O plenário do Supremo Tribunal Federal (STF) formou unanimidade nesta sexta-feira (19) ao declarar inconstitucional a emenda à Constituição da Paraíba que instituía a correção automática e indexada dos repasses orçamentários, os chamados duodécimos, para os Poderes e órgãos autônomos estaduais. O mecanismo agora invalidado garantia o reajuste anual das verbas da Assembleia Legislativa, Tribunal de Justiça, Tribunal de Contas (TCE-PB), Ministério Público (MPPB) e Defensoria Pública tomando como base o exercício anterior corrigido por índices oficiais de inflação.

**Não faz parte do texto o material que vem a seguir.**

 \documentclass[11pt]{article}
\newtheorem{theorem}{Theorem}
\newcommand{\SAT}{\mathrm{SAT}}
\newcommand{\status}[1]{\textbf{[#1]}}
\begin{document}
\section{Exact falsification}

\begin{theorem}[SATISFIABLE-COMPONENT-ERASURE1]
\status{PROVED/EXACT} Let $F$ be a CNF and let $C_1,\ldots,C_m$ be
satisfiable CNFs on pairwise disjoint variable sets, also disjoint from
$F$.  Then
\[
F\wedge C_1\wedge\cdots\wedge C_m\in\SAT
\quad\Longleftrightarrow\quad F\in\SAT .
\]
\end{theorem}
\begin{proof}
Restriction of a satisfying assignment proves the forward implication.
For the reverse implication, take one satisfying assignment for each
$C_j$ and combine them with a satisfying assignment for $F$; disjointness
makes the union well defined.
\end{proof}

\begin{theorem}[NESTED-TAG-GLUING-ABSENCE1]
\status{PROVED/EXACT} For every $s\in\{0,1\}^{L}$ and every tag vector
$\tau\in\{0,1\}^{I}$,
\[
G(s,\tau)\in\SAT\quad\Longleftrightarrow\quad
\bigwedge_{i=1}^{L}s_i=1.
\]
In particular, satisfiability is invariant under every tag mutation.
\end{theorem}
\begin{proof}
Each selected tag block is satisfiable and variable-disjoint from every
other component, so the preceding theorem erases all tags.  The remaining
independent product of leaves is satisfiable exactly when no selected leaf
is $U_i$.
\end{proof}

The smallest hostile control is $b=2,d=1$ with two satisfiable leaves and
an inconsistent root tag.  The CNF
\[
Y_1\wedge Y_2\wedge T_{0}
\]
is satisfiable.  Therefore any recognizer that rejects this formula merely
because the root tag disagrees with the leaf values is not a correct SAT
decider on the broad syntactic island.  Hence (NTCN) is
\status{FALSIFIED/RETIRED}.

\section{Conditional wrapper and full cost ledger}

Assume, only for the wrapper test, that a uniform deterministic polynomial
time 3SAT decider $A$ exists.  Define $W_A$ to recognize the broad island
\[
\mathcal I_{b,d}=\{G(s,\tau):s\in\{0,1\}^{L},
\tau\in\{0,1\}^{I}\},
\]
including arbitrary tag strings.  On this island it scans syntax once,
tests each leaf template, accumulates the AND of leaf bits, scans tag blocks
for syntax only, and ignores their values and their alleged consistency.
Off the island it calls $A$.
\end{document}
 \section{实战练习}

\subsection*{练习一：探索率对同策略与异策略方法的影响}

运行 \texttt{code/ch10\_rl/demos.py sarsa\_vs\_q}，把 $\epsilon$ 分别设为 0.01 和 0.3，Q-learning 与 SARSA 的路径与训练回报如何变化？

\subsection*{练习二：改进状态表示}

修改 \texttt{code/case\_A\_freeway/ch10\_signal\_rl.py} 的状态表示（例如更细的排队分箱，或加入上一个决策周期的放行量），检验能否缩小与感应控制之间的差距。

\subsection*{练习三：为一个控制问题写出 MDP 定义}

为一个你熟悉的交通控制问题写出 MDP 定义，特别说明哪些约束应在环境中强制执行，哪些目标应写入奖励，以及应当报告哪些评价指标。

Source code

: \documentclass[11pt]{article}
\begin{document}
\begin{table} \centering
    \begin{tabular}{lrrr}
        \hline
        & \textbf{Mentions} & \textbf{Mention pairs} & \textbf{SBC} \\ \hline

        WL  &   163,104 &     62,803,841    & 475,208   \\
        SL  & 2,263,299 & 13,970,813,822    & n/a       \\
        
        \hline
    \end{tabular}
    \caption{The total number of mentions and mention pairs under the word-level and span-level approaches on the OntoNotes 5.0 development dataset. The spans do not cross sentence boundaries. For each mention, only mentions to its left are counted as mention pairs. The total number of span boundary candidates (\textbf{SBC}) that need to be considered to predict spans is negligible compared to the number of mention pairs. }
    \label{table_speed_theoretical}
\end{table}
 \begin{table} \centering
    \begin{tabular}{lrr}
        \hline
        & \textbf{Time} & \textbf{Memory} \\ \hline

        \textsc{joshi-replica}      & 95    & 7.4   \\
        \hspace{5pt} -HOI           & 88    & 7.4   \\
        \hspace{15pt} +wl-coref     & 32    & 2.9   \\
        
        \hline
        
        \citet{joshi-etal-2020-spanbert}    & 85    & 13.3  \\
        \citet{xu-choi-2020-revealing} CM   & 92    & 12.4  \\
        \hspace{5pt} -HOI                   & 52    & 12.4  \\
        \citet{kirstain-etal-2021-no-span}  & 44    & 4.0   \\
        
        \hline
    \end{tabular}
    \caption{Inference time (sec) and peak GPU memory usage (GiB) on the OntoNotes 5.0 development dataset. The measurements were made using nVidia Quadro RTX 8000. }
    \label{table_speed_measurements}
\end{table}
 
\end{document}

A Ação Direta de Inconstitucionalidade (ADI) foi ajuizada pelo Governo da Paraíba contra o texto promulgado pelo parlamento estadual. Na petição, o Executivo argumentou que a manobra de origem legislativa usurpava a competência privativa do governador de formular, consolidar e gerenciar as diretrizes das peças orçamentárias do estado.
Em seu relatório, o ministro Dias Toffoli sustentou que a norma paraibana violava preceitos fundamentais da Carta Magna do país. Segundo o magistrado, o poder de reforma dos deputados estaduais não pode atropelar as regras de iniciativa reservadas ao chefe do Executivo, sob pena de quebra do princípio da separação dos Poderes e engessamento das contas públicas por meio de vinculação de receita. O entendimento de Toffoli foi seguido integralmente pelos ministros Alexandre de Moraes, Cristiano Zanin, Flávio Dino, André Mendonça, Nunes Marques, Edson Fachin, Gilmar Mendes, Luiz Fux e Cármen Lúcia.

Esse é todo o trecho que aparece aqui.